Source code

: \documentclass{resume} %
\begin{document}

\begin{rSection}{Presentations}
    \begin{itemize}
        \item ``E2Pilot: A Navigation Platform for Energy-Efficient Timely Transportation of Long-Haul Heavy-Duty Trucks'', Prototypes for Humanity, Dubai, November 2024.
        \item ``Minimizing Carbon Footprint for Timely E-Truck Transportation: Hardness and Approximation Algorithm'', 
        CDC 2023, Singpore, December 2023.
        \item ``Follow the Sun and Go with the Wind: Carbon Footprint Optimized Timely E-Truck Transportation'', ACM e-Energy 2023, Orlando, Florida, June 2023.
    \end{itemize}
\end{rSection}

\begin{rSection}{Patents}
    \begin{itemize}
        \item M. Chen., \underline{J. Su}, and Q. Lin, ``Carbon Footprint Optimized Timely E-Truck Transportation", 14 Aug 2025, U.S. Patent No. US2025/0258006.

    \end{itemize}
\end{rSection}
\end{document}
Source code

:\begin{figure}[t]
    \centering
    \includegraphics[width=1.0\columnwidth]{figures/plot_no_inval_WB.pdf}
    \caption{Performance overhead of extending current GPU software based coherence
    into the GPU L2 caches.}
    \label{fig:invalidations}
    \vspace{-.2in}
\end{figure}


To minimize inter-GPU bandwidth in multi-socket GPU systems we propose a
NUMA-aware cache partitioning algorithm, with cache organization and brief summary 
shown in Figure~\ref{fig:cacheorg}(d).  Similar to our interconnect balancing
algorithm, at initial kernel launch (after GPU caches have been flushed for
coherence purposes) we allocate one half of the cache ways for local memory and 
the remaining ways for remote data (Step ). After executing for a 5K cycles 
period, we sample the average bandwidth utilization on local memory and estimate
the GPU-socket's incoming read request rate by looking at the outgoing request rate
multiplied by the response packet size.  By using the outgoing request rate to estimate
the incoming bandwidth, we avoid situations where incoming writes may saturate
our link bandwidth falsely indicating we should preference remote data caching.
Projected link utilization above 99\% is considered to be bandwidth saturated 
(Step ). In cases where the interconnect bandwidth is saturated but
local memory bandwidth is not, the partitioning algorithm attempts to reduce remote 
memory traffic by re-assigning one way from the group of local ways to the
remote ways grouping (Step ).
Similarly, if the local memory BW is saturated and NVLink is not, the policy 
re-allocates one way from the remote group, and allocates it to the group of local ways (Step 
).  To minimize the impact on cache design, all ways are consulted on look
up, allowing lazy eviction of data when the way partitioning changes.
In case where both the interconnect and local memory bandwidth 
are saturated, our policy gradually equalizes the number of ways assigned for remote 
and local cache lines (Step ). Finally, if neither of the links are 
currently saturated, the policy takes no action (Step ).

The task »
The result is a copy of every line above where the word "bandwidth" shows up.

Reply »
To minimize inter-GPU bandwidth in multi-socket GPU systems we propose a
period, we sample the average bandwidth utilization on local memory and estimate
the incoming bandwidth, we avoid situations where incoming writes may saturate
our link bandwidth falsely indicating we should preference remote data caching.
Projected link utilization above 99\% is considered to be bandwidth saturated 
(Step ). In cases where the interconnect bandwidth is saturated but
local memory bandwidth is not, the partitioning algorithm attempts to reduce remote 
In case where both the interconnect and local memory bandwidth 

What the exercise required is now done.